## Work order
Go through the following data and transcribe exactly the stretch of lines from the one holding "CREATE SNAPSHOT m0 FROM @2.1.0" to the one holding "Similarly the version", both included.

## Available records
_ _ _ _

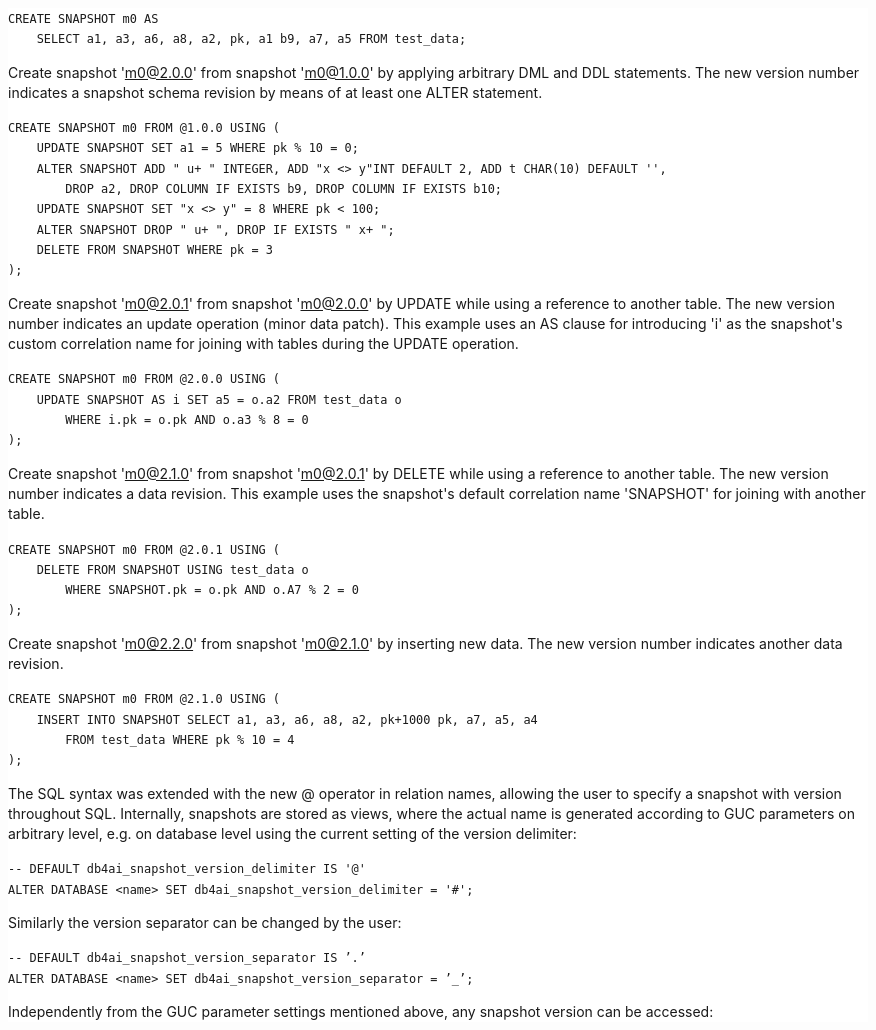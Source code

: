     CREATE SNAPSHOT m0 AS
        SELECT a1, a3, a6, a8, a2, pk, a1 b9, a7, a5 FROM test_data;

Create snapshot 'm0@2.0.0' from snapshot 'm0@1.0.0' by applying arbitrary DML and DDL statements.
The new version number indicates a snapshot schema revision by means of at least one ALTER statement.

    CREATE SNAPSHOT m0 FROM @1.0.0 USING (
        UPDATE SNAPSHOT SET a1 = 5 WHERE pk % 10 = 0;
        ALTER SNAPSHOT ADD " u+ " INTEGER, ADD "x <> y"INT DEFAULT 2, ADD t CHAR(10) DEFAULT '',
            DROP a2, DROP COLUMN IF EXISTS b9, DROP COLUMN IF EXISTS b10;
        UPDATE SNAPSHOT SET "x <> y" = 8 WHERE pk < 100;
        ALTER SNAPSHOT DROP " u+ ", DROP IF EXISTS " x+ ";
        DELETE FROM SNAPSHOT WHERE pk = 3
    );

Create snapshot 'm0@2.0.1' from snapshot 'm0@2.0.0' by UPDATE while using a reference to another table. The new version number indicates an update operation (minor data patch). This example uses an AS clause for introducing 'i' as the snapshot's custom correlation name for joining with tables during the UPDATE operation.

    CREATE SNAPSHOT m0 FROM @2.0.0 USING (
        UPDATE SNAPSHOT AS i SET a5 = o.a2 FROM test_data o
            WHERE i.pk = o.pk AND o.a3 % 8 = 0
    );

Create snapshot 'm0@2.1.0' from snapshot 'm0@2.0.1' by DELETE while using a reference to another table. The new version number indicates a data revision. This example uses the snapshot's default correlation name 'SNAPSHOT' for joining with another table.

    CREATE SNAPSHOT m0 FROM @2.0.1 USING (
        DELETE FROM SNAPSHOT USING test_data o
            WHERE SNAPSHOT.pk = o.pk AND o.A7 % 2 = 0
    );

Create snapshot 'm0@2.2.0' from snapshot 'm0@2.1.0' by inserting new data. The new version number indicates another data revision.

    CREATE SNAPSHOT m0 FROM @2.1.0 USING (
        INSERT INTO SNAPSHOT SELECT a1, a3, a6, a8, a2, pk+1000 pk, a7, a5, a4
            FROM test_data WHERE pk % 10 = 4
    );

The SQL syntax was extended with the new @ operator in relation names, allowing the user to specify a snapshot with version throughout SQL. Internally, snapshots are stored as views, where the actual name is generated according to GUC parameters on arbitrary level, e.g. on database level using the current setting of the version delimiter:

    -- DEFAULT db4ai_snapshot_version_delimiter IS '@'
    ALTER DATABASE <name> SET db4ai_snapshot_version_delimiter = '#';

Similarly the version separator can be changed by the user:

    -- DEFAULT db4ai_snapshot_version_separator IS ’.’
    ALTER DATABASE <name> SET db4ai_snapshot_version_separator = ’_’;

Independently from the GUC parameter settings mentioned above, any snapshot version can be accessed:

_ _ _ _

## Task solution
    CREATE SNAPSHOT m0 FROM @2.1.0 USING (
        INSERT INTO SNAPSHOT SELECT a1, a3, a6, a8, a2, pk+1000 pk, a7, a5, a4
            FROM test_data WHERE pk % 10 = 4
    );

The SQL syntax was extended with the new @ operator in relation names, allowing the user to specify a snapshot with version throughout SQL. Internally, snapshots are stored as views, where the actual name is generated according to GUC parameters on arbitrary level, e.g. on database level using the current setting of the version delimiter:

    -- DEFAULT db4ai_snapshot_version_delimiter IS '@'
    ALTER DATABASE <name> SET db4ai_snapshot_version_delimiter = '#';

Similarly the version separator can be changed by the user:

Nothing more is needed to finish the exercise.